Here’s the original UK jacket for Frankie Styne and the Silver Man. Biblioasis will be publishing this novel in Canada and the US in 2015/2016.
Frankie Styne, the successful author of a series of gruesome killer novels, has lived at 125 Onley Street for many years. Meticulous and obsessive, he lives a life of isolation, managing to keep both future and past at bay.
Next door, live Liz Meredith and her new baby, Jim. Liz has been told by her social worker Mrs Purvis that Jim has a rare disorder, and will never be like other children. But Mrs Purvis can’t see, as Liz can, that Jim already knows things no ordinary person could.

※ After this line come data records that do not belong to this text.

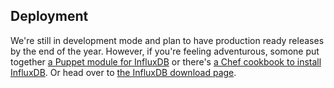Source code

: ## Deployment

We're still in development mode and plan to have production ready releases by the end of the year. However, if you're feeling adventurous, somone put together [a Puppet module for InfluxDB](https://github.com/blom/puppet-influxdb) or there's [a Chef cookbook to install InfluxDB](https://github.com/SimpleFinance/chef-influxdb). Or head over to [the InfluxDB download page](/download).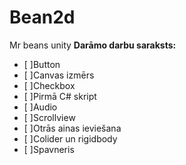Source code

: # Bean2d
Mr beans unity
**Darāmo darbu saraksts:**
- [ ]Button
- [ ]Canvas izmērs
- [ ]Checkbox
- [ ]Pirmā C# skript
- [ ]Audio
- [ ]Scrollview
- [ ]Otrās ainas ieviešana
- [ ]Colider un rigidbody
- [ ]Spavneris

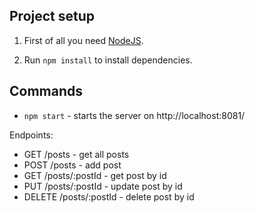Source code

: ## Project setup

1. First of all you need [NodeJS](https://docs.npmjs.com/getting-started/installing-node).

2. Run `npm install` to install dependencies.

## Commands

* `npm start` - starts the server on http://localhost:8081/

Endpoints:
* GET /posts - get all posts
* POST /posts - add post
* GET /posts/:postId - get post by id
* PUT /posts/:postId - update post by id
* DELETE /posts/:postId - delete post by id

Besides, Liz doesn’t want any help from the social services or from Tom and Alice, the couple at number 129. She wants to be left in peace so that she can imagine her way out of how things are.
When Frank’s solitary anonymity is threatened, he hatches a real-life plot which, as he begins to enact it, unexpectedly changes not only his own life, but also those of Liz and Jim. Sifting through our collective nightmares, Kathy Page has written a novel that is powerful, humorous, tragic and thoroughly surprising.
Published by Methuen UK, in 1990.
“Page’s imaginative powers are electric. She has the ability to analyse the often nightmarish qualities of the human psyche and as a result, Frankie Styne is a taut examination of the complex emotional ties that bind, the methods we employ to distance ourselves, and our ambiguous powers of imagination. She is at once poignant and provocative, stomach-churningly distasteful and yet compulsively readable.” Time Out
“Frankie Styne & the Silver Man resists being put down for the night.. I read on, captivated and creeped-out. But this being Kathy Page, I always trusted I was heading away from a nightmare, towards a happier place. This is Felicia’s Journey, with a big dollop of hope.” Caroline Adderson, Giller-listed author of Pleased to Meet You & winner of the Marion Engel Award.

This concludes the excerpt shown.